El rey-dios apartó la cabeza de pronto, sintiéndose avergonzado. Cogió el libro, lo apretó contra su pecho y se dispuso a levantarse.
—No, por favor —dijo Siri, extendiendo la mano para tocarle el brazo.
Él se detuvo. Ella retiró la mano inmediatamente.
—No pretendía parecer asqueada —susurró ella—. No ha sido a causa de… tu boca. Ha sido porque he pensado lo que deben de haberte hecho.
El rey-dios la estudió. Luego se sentó lentamente. Se mantuvo lo bastante lejos para no que no se tocaran, y ella no volvió a tender la mano. Sin embargo, cuidadosa, casi reverentemente, él colocó de nuevo el libro sobre la cama.
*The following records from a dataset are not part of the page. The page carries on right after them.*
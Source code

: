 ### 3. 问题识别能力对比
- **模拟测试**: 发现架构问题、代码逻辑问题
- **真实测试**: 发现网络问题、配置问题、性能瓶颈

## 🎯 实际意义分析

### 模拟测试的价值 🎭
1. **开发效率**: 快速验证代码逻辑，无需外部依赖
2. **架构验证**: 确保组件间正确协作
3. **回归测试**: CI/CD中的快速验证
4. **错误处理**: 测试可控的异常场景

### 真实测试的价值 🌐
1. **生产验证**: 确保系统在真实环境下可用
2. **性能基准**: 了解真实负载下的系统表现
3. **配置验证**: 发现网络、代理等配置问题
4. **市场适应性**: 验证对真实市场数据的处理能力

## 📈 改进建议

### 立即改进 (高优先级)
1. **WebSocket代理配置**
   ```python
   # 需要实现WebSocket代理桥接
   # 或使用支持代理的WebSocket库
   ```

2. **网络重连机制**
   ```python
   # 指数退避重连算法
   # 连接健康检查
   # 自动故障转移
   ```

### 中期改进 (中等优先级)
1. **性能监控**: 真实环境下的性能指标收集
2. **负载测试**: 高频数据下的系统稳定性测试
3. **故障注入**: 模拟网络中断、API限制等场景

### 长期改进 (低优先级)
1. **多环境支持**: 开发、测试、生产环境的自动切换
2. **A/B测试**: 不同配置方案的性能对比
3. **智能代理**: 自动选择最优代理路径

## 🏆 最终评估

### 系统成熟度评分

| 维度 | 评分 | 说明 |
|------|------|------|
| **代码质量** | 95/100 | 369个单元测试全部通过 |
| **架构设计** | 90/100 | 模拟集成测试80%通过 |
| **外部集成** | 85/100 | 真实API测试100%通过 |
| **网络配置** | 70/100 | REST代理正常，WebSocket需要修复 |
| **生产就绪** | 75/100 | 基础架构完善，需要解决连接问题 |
Lo abrió otra vez por la primera página, y luego la miró, con ojos suplicantes.
—No sabes leer, ¿verdad? —preguntó Siri.
Él negó con la cabeza.
—Ése es el secreto —susurró ella—, lo que asusta tanto a Dedos Azules. ¡No eres rey, eres una marioneta! Una figura simbólica. Los sacerdotes te sacan a desfilar, dado que tienes un aura biocromática tan fuerte que hace que la gente se arrodille asombrada. Sin embargo, te quitaron la lengua para que no pudieras usarla nunca, y tampoco te enseñaron a leer, para que no aprendas demasiado o logres comunicarte con los demás.
Él apartó la mirada.
—Todo para poder controlarte.
«No me extraña que Dedos Azules esté tan asustado. Si le hacen eso a su propio dios… entonces los demás no somos nada para ellos».
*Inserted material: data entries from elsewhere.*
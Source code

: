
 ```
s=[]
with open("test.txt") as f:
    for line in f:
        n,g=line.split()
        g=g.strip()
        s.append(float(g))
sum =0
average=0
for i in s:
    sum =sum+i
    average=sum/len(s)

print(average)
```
Ahora tenía sentido que se hubieran mostrado tan inflexibles en no dejarla hablar ni besar al rey. Tenía sentido que la rechazaran tanto. Les preocupaba que alguien pasara tiempo a solas con el rey-dios. Alguien que pudiera descubrir la verdad.
—Lo siento —susurró.
Él sacudió la cabeza y ella lo miró a los ojos. Había en ellos una fuerza que no habría esperado de un hombre que había vivido aislado y recluido. Finalmente, el rey-dios bajó la mirada y señaló las palabras de la página. La primera palabra. La primera letra, en realidad.
—Es la letra ce —dijo Siri, sonriendo—. Puedo enseñártelas todas, si quieres.
Los sacerdotes tenían motivos para preocuparse.